Gathering Agility.

Books I Like

Cover Image for Books I Like
Roger
Roger

Agilists read a lot. Like, a lot a lot. When I started as an agile coach, I quickly got into a tempo where I devoured a book every one or two weeks, so I'm fairly well read in this space.

Anyway, here is a smattering of books that really helped me wrap my head around Agile and DevOps. I won't pretend that the list is comprehensive, just that each book on it helped me figure out this stuff. You may find it helps you too.

Coaching Agile Teams

  • by Lyssa Adkins

If you're an Agile coach, here is the one book you absolutely must read. My biggest surprise, especially coming from a technical background, was how touchy-feely some of the advice in this book is. Now that I'm coaching, I get it. Systems are easy; humans are difficult. Lyssa Adkins is your gentle Zen master to guide you through the sometimes unforgiving terrain of attempting to change human behavior.

Fun story: while prepping for what I knew was going to be a difficult discussion at work, I reviewed Chapter Nine: Coach as Conflict Navigator. It helped.

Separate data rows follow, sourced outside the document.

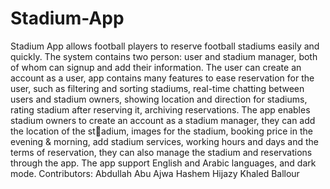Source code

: # Stadium-App
Stadium App allows football players to reserve football stadiums easily and quickly. The system contains two person: user and stadium manager, both of whom can signup and add their information.  The user can create an account as a user, app contains many features to ease reservation for the user, such as filtering and sorting stadiums, real-time chatting between users and stadium owners, showing location and direction for stadiums, rating stadium after reserving it, archiving reservations.  The app enables stadium owners to create an account as a stadium manager, they can add the location of the stٍadium, images for the stadium, booking price in the evening &amp; morning, add stadium services, working hours and days and the terms of reservation, they can also manage the stadium and reservations through the app.  The app support English and Arabic languages, and dark mode.  Contributors:  Abdullah Abu Ajwa  Hashem Hijazy  Khaled Ballour
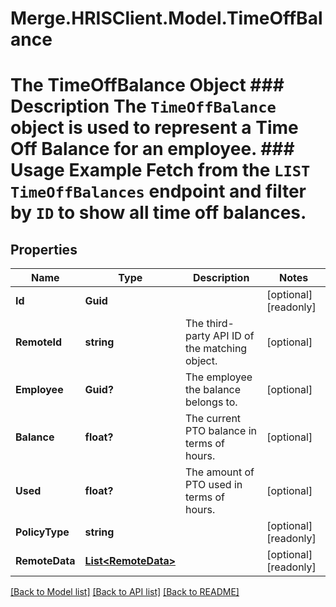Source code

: # Merge.HRISClient.Model.TimeOffBalance
# The TimeOffBalance Object ### Description The `TimeOffBalance` object is used to represent a Time Off Balance for an employee.  ### Usage Example Fetch from the `LIST TimeOffBalances` endpoint and filter by `ID` to show all time off balances.

## Properties

Name | Type | Description | Notes
------------ | ------------- | ------------- | -------------
**Id** | **Guid** |  | [optional] [readonly] 
**RemoteId** | **string** | The third-party API ID of the matching object. | [optional] 
**Employee** | **Guid?** | The employee the balance belongs to. | [optional] 
**Balance** | **float?** | The current PTO balance in terms of hours. | [optional] 
**Used** | **float?** | The amount of PTO used in terms of hours. | [optional] 
**PolicyType** | **string** |  | [optional] [readonly] 
**RemoteData** | [**List&lt;RemoteData&gt;**](RemoteData.md) |  | [optional] [readonly] 

[[Back to Model list]](../README.md#documentation-for-models) [[Back to API list]](../README.md#documentation-for-api-endpoints) [[Back to README]](../README.md)

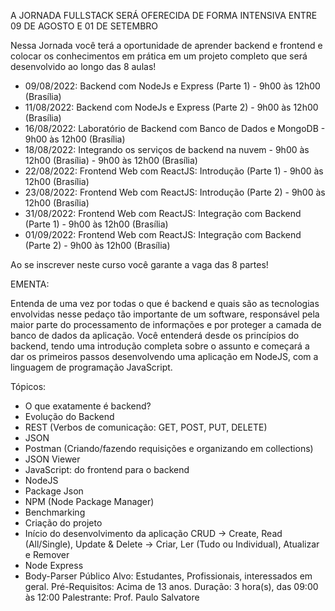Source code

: A JORNADA FULLSTACK SERÁ OFERECIDA DE FORMA INTENSIVA ENTRE 09 DE AGOSTO E 01 DE SETEMBRO

Nessa Jornada você terá a oportunidade de aprender backend e frontend e colocar os conhecimentos em prática em um projeto completo que será desenvolvido ao longo das 8 aulas!

- 09/08/2022: Backend com NodeJs e Express (Parte 1) - 9h00 às 12h00 (Brasília)
- 11/08/2022: Backend com NodeJs e Express (Parte 2) - 9h00 às 12h00 (Brasília)
- 16/08/2022: Laboratório de Backend com Banco de Dados e MongoDB - 9h00 às 12h00 (Brasília)
- 18/08/2022: Integrando os serviços de backend na nuvem - 9h00 às 12h00 (Brasília) - 9h00 às 12h00 (Brasília)
- 22/08/2022: Frontend Web com ReactJS: Introdução (Parte 1) - 9h00 às 12h00 (Brasília)
- 23/08/2022: Frontend Web com ReactJS: Introdução (Parte 2) - 9h00 às 12h00 (Brasília)
- 31/08/2022: Frontend Web com ReactJS: Integração com Backend (Parte 1) - 9h00 às 12h00 (Brasília)
- 01/09/2022: Frontend Web com ReactJS: Integração com Backend (Parte 2) - 9h00 às 12h00 (Brasília)





Ao se inscrever neste curso você garante a vaga das 8 partes!

EMENTA:

Entenda de uma vez por todas o que é backend e quais são as tecnologias envolvidas nesse pedaço tão importante de um software, responsável pela maior parte do processamento de informações e por proteger a camada de banco de dados da aplicação. Você entenderá desde os princípios do backend, tendo uma introdução completa sobre o assunto e começará a dar os primeiros passos desenvolvendo uma aplicação em NodeJS, com a linguagem de programação JavaScript.

Tópicos:

- O que exatamente é backend?
- Evolução do Backend
- REST (Verbos de comunicação: GET, POST, PUT, DELETE)
- JSON
- Postman (Criando/fazendo requisições e organizando em collections)
- JSON Viewer
- JavaScript: do frontend para o backend
- NodeJS
- Package Json
- NPM (Node Package Manager)
- Benchmarking
- Criação do projeto
- Início do desenvolvimento da aplicação CRUD
-> Create, Read (All/Single), Update & Delete
-> Criar, Ler (Tudo ou Individual), Atualizar e Remover
- Node Express
- Body-Parser
Público Alvo: Estudantes, Profissionais, interessados em geral.
Pré-Requisitos: Acima de 13 anos.
Duração: 3 hora(s), das 09:00 às 12:00
Palestrante: Prof. Paulo Salvatore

Later, during lunch at a big corporate event, Lyssa sat down next to me, and I had the opportunity to thank her in person. Actually, I just straight-up fanboy gushed thanks at her, which she very graciously accepted. The world of Agile, I'm coming to realize, is small.

The DevOps Handbook

  • by Gene Kim, Jezz Humble, Patrick Debois, and John Willis

The go-to book on DevOps transformation. Read this book if you want a clear picture about what DevOps is and why you're probably have a ways to go before you get there. The handbook is, as others have noticed, not a how-to. It's better than that. It's a "why-you-must" and "here's-how-to-make-it-happen." Every page has one or two concrete suggestions that will help your organization be more responsive to the market. Not many books have revolutionized my outlook like this one.

The Goal

  • by Eliyahu Goldratt

I'm including this B-School classic on manufacturing mostly because you will see its insights replicated everywhere throughout Lean/Agile literature. Also, The Phoenix Project is probably best understood as its sequel.

It is written as a novel. As a novel, it's meh. Goldratt is no Dostoevsky, but that's not why you need to read it. The novel format allows him to show what a transformation looks like from the inside, and the business lessons will stay with you forever. Having read this work, you will continually search for bottlenecks in your organization. You will gain intuition around flow and the importance of small batch sizes. And you will understand how the formalities of cost accounting can actually get in the way of timely delivery.

That's a pretty tall order for one book, but that's why this is a classic.

The Phoenix Project

  • by Gene Kim, Kevin Behr, and George Spafford

As I said before, this is both a sequel to The Goal and the precursor to The DevOps Handbook. It's another novel — more business than novel, if that matters to you — where you get to watch a hapless group of IT flunkies go from panic over a botched payroll batch run to a disciplined organization that releases code to production ten times a day. (I did mention that it's fiction, right?)

The biggest takeaway for me was the answer to the question "Where do we start?" For the hero, he started first by getting a handle on the flow of work, and second by conducting a deep study of his corporation's value stream. That's a great starting point for any DevOps transformation.

Learning Agile

  • by Andrew Stellman and Jennifer Greene

The subtitle of this book is "Understanding Scrum, XP, Lean, and Kanban," which pretty much says it all. This is the go-to book if you know zip, zilch, nada, bupkes, and nothing at all about Agile. If you're a seasoned professional with decades under your belt, you might be able to give it a pass (although I can name at least three IT execs from my past whom I wish had read it). But if you are a student or new arrival to IT, this is a good guide to the basics.

Accelerate

  • by Nicole Forsgren, Gene Kim, and Jez Humble

I realize, in looking at this list, that Gene Kim and Jez Humble have authored more than half the books here. This is not a mistake. Accelerate is the go-to book for when you have to explain DevOps adoption to a full-on skeptic who insists that this will never work in "the real world." The authors — led by Nicole Forsgren, who brings an arsenal of statistical wizardry to bear on the problem — undertook four years of research, based on 23,000 survey responses from 2,000 distinct organization, all of whom also exist in "the real world." The verdict is in: you can avoid DevOps if you don't particularly care about staying in business.

So, mission accomplished, right? Well, yes and no. There should be no argument that DevOps works, but I predict a coming DevOps backlash, simply because I can easily imagine an army of executives and consultants leaning hard on their teams to produce, produce, produce, and missing the parts of the book about limiting work-in-progress and avoiding burnout.

But for those of us who gave up on top-down management long ago, this book has great advice.